Thus far, our queries have only accessed one table at a time.
Queries can access multiple tables at once, or access the same
table in such a way that multiple rows of the table are being
processed at the same time. A query that accesses multiple rows
of the same or different tables at one time is called a
join query. As an example, say you wish to
list all the weather records together with the location of the
associated city. To do that, we need to compare the city column of
each row of the weather table with the name column of all rows in
the cities table, and select the pairs of rows where these values match.
Note: This is only a conceptual model. The actual join may
be performed in a more efficient manner, but this is invisible
to the user.
This would be accomplished by the following query:
SELECT *
FROM weather, cities
WHERE city = name;
city | temp_lo | temp_hi | prcp | date | name | location
---------------+---------+---------+------+------------+---------------+-----------
San Francisco | 46 | 50 | 0.25 | 1994-11-27 | San Francisco | (-194,53)
San Francisco | 43 | 57 | 0 | 1994-11-29 | San Francisco | (-194,53)
(2 rows)
Observe two things about the result set:
There is no result row for the city of Hayward. This is
because there is no matching entry in the
cities table for Hayward, so the join
ignores the unmatched rows in the weather table. We will see
shortly how this can be fixed.
There are two columns containing the city name. This is
correct because the lists of columns of the
weather and the
cities table are concatenated. In
practice this is undesirable, though, so you will probably want
to list the output columns explicitly rather than using
*:
SELECT city, temp_lo, temp_hi, prcp, date, location
FROM weather, cities
WHERE city = name;
Since the columns all had different names, the parser
automatically found out which table they belong to, but it is good
style to fully qualify column names in join queries:
SELECT weather.city, weather.temp_lo, weather.temp_hi,
weather.prcp, weather.date, cities.location
FROM weather, cities
WHERE cities.name = weather.city;
Join queries of the kind seen thus far can also be written in this
alternative form:
SELECT *
FROM weather INNER JOIN cities ON (weather.city = cities.name);
This syntax is not as commonly used as the one above, but we show
it here to help you understand the following topics.
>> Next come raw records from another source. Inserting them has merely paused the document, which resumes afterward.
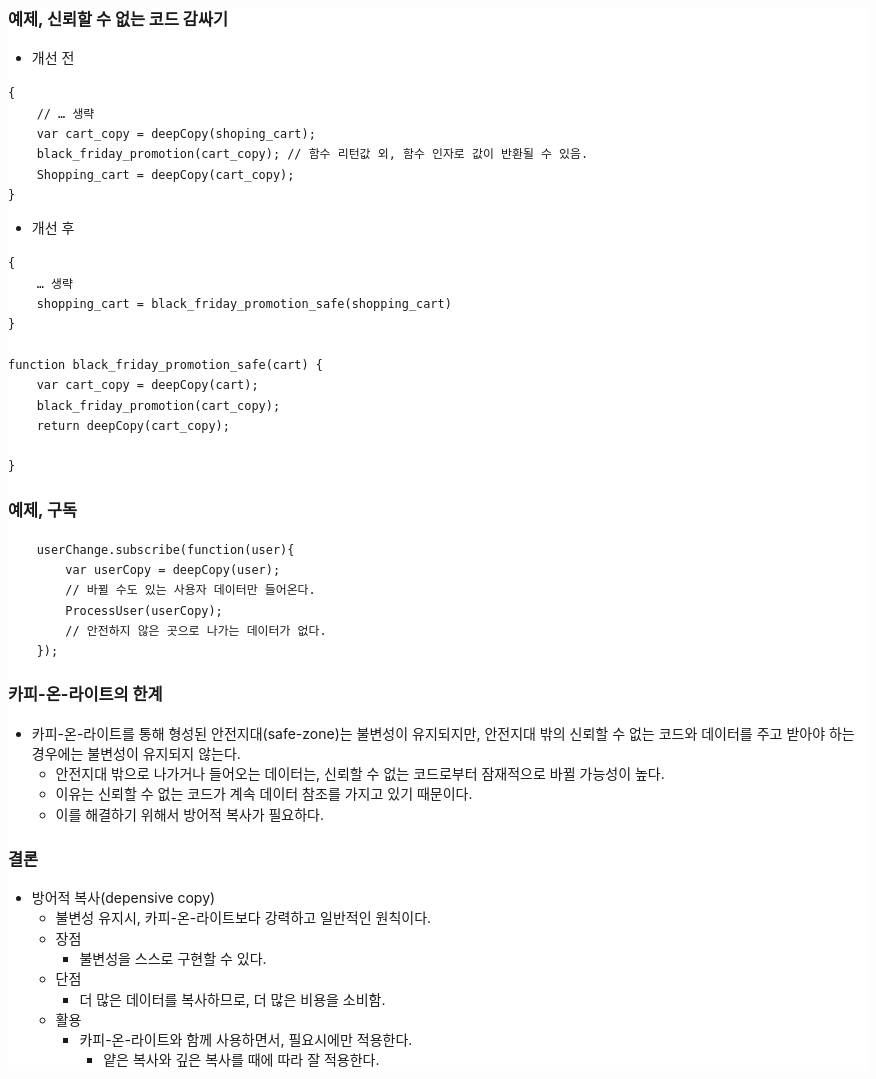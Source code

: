 ### 예제, 신뢰할 수 없는 코드 감싸기
- 개선 전
```
{
	// … 생략
	var cart_copy = deepCopy(shoping_cart);
	black_friday_promotion(cart_copy); // 함수 리턴값 외, 함수 인자로 값이 반환될 수 있음.
	Shopping_cart = deepCopy(cart_copy);
}
```
- 개선 후
```
{
	… 생략
	shopping_cart = black_friday_promotion_safe(shopping_cart)
}

function black_friday_promotion_safe(cart) {
	var cart_copy = deepCopy(cart);
	black_friday_promotion(cart_copy);
	return deepCopy(cart_copy); 

}
```


### 예제, 구독
```
	userChange.subscribe(function(user){
		var userCopy = deepCopy(user);
		// 바뀔 수도 있는 사용자 데이터만 들어온다.
		ProcessUser(userCopy);
		// 안전하지 않은 곳으로 나가는 데이터가 없다.
	});
```


### 카피-온-라이트의 한계
- 카피-온-라이트를 통해 형성된 안전지대(safe-zone)는 불변성이 유지되지만, 안전지대 밖의 신뢰할 수 없는 코드와 데이터를 주고 받아야 하는 경우에는 불변성이 유지되지 않는다.
	- 안전지대 밖으로 나가거나 들어오는 데이터는, 신뢰할 수 없는 코드로부터 잠재적으로 바뀔 가능성이 높다.
	- 이유는 신뢰할 수 없는 코드가 계속 데이터 참조를 가지고 있기 때문이다.
	- 이를 해결하기 위해서 방어적 복사가 필요하다.

### 결론
- 방어적 복사(depensive copy)
	- 불변성 유지시, 카피-온-라이트보다 강력하고 일반적인 원칙이다.
	- 장점
		- 불변성을 스스로 구현할 수 있다.
	- 단점
		- 더 많은 데이터를 복사하므로, 더 많은 비용을 소비함.
	- 활용
		- 카피-온-라이트와 함께 사용하면서, 필요시에만 적용한다. 
			- 얕은 복사와 깊은 복사를 때에 따라 잘 적용한다.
Now we will figure out how we can get the Hayward records back in.
What we want the query to do is to scan the
weather table and for each row to find the
matching cities row. If no matching row is
found we want some "empty values" to be substituted
for the cities table's columns. This kind
of query is called an outer join. (The
joins we have seen so far are inner joins.) The command looks
like this:
SELECT *
FROM weather LEFT OUTER JOIN cities ON (weather.city = cities.name);
city | temp_lo | temp_hi | prcp | date | name | location
---------------+---------+---------+------+------------+---------------+-----------
Hayward | 37 | 54 | | 1994-11-29 | |
San Francisco | 46 | 50 | 0.25 | 1994-11-27 | San Francisco | (-194,53)
San Francisco | 43 | 57 | 0 | 1994-11-29 | San Francisco | (-194,53)
(3 rows)
This query is called a left outer
join because the table mentioned on the left of the
join operator will have each of its rows in the output at least
once, whereas the table on the right will only have those rows
output that match some row of the left table. When outputting a
left-table row for which there is no right-table match, empty (null)
values are substituted for the right-table columns.
We can also join a table against itself. This is called a
self join. As an example, suppose we wish
to find all the weather records that are in the temperature range
of other weather records. So we need to compare the
temp_lo and temp_hi columns of
each weather row to the
temp_lo and
temp_hi columns of all other
weather rows. We can do this with the
following query:
SELECT W1.city, W1.temp_lo AS low, W1.temp_hi AS high,
W2.city, W2.temp_lo AS low, W2.temp_hi AS high
FROM weather W1, weather W2
WHERE W1.temp_lo < W2.temp_lo
AND W1.temp_hi > W2.temp_hi;
city | low | high | city | low | high
---------------+-----+------+---------------+-----+------
San Francisco | 43 | 57 | San Francisco | 46 | 50
Hayward | 37 | 54 | San Francisco | 46 | 50
(2 rows)
Here we have relabeled the weather table as W1 and
W2 to be able to distinguish the left and right side
of the join. You can also use these kinds of aliases in other
queries to save some typing, e.g.:
SELECT *
FROM weather w, cities c
WHERE w.city = c.name;
You will encounter this style of abbreviating quite frequently.